C言語のソート(並べ替え)とは?基本概念と効率の評価基準を解説
問題
C言語において、なぜソート(並べ替え)を行うとデータの検索が容易になるのでしょうか?また、C言語で実装したソートの効率はどのように判断すればよいのでしょうか?
解説:ソートの基本概念
ソートとは、データの要素を昇順(小さい順)または降順(大きい順)に整列させる処理のことです。
「ソート」という概念が生まれたのは、人類が「素早く検索すること」の重要性に気づいたときだと言われています。
私たちの生活には、検索が必要な場面が数多くあります。例えば、データベースから特定のレコードを探す、名簿から出席番号を見つける、電話帳で特定の番号を調べる、本の中から目的のページを開くなどが挙げられます。
もしデータが整列されていないバラバラの状態で保存されていたら、目的の情報を探すのは非常に困難になります。幸いにも「ソート」という概念が確立されたことで、誰でもデータを一定の順序で整理できるようになりました。
つまり、ソートはデータを規則的な順序に並べることで、検索を格段に容易にするための重要な前処理なのです。
ソートの効率を考える
トランプのカードを順番に並べる場面を想像してみてください。私たちは1枚ずつカードを確認しながら、少しずつ整列させていきます。
この方法では時間がかかりますが、人間はそれでも同じやり方で作業を続けます。しかし、コンピュータはこのように動作するわけではありません。
プログラミングの時代が始まって以来、科学者たちはデータを効率的にソートするために、さまざまなアルゴリズムの研究・開発を続けてきました。
あるアルゴリズムが別のアルゴリズムより優れているかを判断する基準は、主に次の2点です。

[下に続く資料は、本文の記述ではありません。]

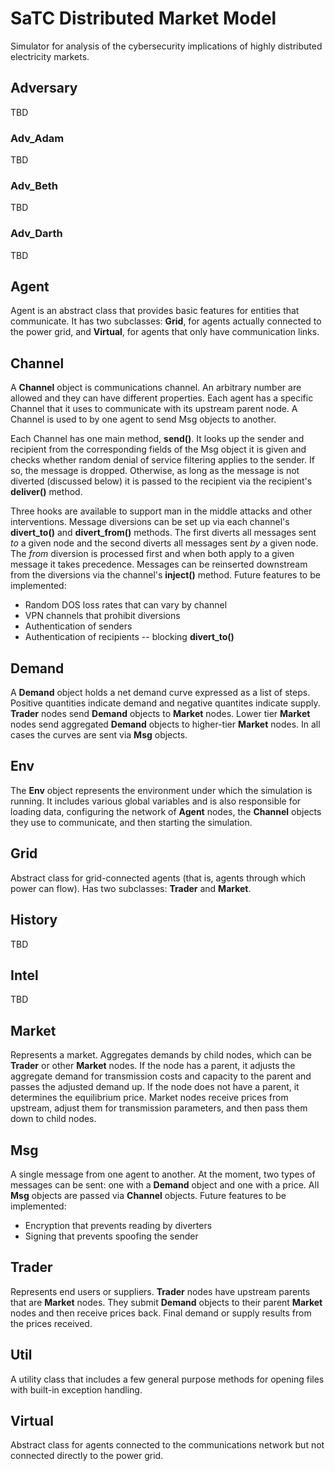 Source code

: # SaTC Distributed Market Model

Simulator for analysis of the cybersecurity implications of 
highly distributed electricity markets.

## Adversary

TBD

### Adv_Adam

TBD

### Adv_Beth

TBD

### Adv_Darth

TBD

## Agent

Agent is an abstract class that provides basic features for entities that 
communicate.  It has two subclasses: __Grid__, for agents actually connected
to the power grid, and __Virtual__, for agents that only have communication 
links.

## Channel

A __Channel__ object is communications channel.  An arbitrary number are 
allowed and they can have different properties.  Each agent has a specific 
Channel that it uses to communicate with its upstream parent node.  A Channel 
is used to by one agent to send Msg objects to another.

Each Channel has one main method, __send()__.  It looks up the sender and 
recipient from the corresponding fields of the Msg object it is given and checks 
whether random denial of service filtering applies to the sender.  If so, 
the message is dropped. Otherwise, as long as the message is not diverted (discussed
below) it is passed to the recipient via the recipient's __deliver()__ method.

Three hooks are available to support man in the middle attacks and other 
interventions.  Message diversions can be set up via each channel's 
__divert_to()__ and __divert_from()__ methods. The first diverts all 
messages sent *to* a given node and the second diverts all messages sent
*by* a given node. The *from* diversion is processed first and when both 
apply to a given message it takes precedence.  Messages can be reinserted 
downstream from the diversions via the channel's __inject()__ method.  Future 
features to be implemented:
* Random DOS loss rates that can vary by channel
* VPN channels that prohibit diversions
* Authentication of senders
* Authentication of recipients -- blocking __divert_to()__

## Demand

A __Demand__ object holds a net demand curve expressed as a list of steps.
Positive quantities indicate demand and negative quantites indicate supply.
__Trader__ nodes send __Demand__ objects to __Market__ nodes.  Lower tier 
__Market__ nodes send aggregated __Demand__ objects to higher-tier __Market__ 
nodes.  In all cases the curves are sent via __Msg__ objects.

## Env

The __Env__ object represents the environment under which the simulation
is running.  It includes various global variables and is also responsible
for loading data, configuring the network of __Agent__ nodes, 
the __Channel__ objects they use to communicate, and then starting the
simulation.

## Grid

Abstract class for grid-connected agents (that is, agents through
which power can flow).  Has two subclasses: __Trader__ and __Market__.

## History

TBD 

## Intel

TBD

## Market

Represents a market.  Aggregates demands by child nodes, which can be 
__Trader__ or other __Market__ nodes. If the node has a parent, it adjusts 
the aggregate demand for transmission costs and capacity to the parent
and passes the adjusted demand up.  If the node does not have a parent, 
it determines the equilibrium price.  Market nodes receive prices from 
upstream, adjust them for transmission parameters, and then pass them 
down to child nodes.

## Msg

A single message from one agent to another.  At the moment, two types of 
messages can be sent: one with a __Demand__ object and one with a 
price.  All __Msg__ objects are passed via __Channel__ objects. Future 
features to be implemented:
* Encryption that prevents reading by diverters
* Signing that prevents spoofing the sender

## Trader

Represents end users or suppliers.  __Trader__ nodes have upstream parents 
that are __Market__ nodes.  They submit __Demand__ objects to their parent
__Market__ nodes and then receive prices back.  Final demand or supply 
results from the prices received.

## Util

A utility class that includes a few general purpose methods for opening
files with built-in exception handling.

## Virtual

Abstract class for agents connected to the communications network but not
connected directly to the power grid.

- 与えられたデータをソートするのにかかる時間(計算量)
- ソートを実行するために必要なメモリ領域(空間計算量)
サンプルプログラム
以下は、選択ソート(selection sort)を用いてデータを昇順に並べ替えるC言語のプログラム例です。
#include<stdio.h>
int main(){
int a[50], i,j,n,t,sm;
printf("enter the No: of elements in the list:\n");
scanf("%d", &n);
printf("enter the elements:\n");
for(i=0; i<n; i++){
scanf ("%d", &a[i]);
}
for (i=0; i<n-1; i++){
sm=i;
for (j=i+1; j<n; j++){
if (a[j] < a[sm]){
sm=j;
}
}
t=a[i];
a[i]=a[sm];
a[sm]=t;
}
printf ("after selection sorting the elements are:\n");
for (i=0; i<n; i++)
printf("%d\t", a[i]);
return 0;
}
実行結果
上記のプログラムを実行すると、以下のような結果が出力されます。ユーザーが要素数と各要素を入力すると、選択ソートによって昇順に並べ替えられた配列が表示されます。
enter the No: of elements in the list: 4 enter the elements: 34 12 56 7 after selection sorting the elements are: 7 12 34 56
このように、入力されたデータ「34, 12, 56, 7」が「7, 12, 34, 56」と昇順に整列されていることが確認できます。選択ソートは未ソート部分から最小値を選んで先頭と交換していくシンプルなアルゴリズムで、計算量は O(n²) ですが、理解しやすいことから学習用として広く使われています。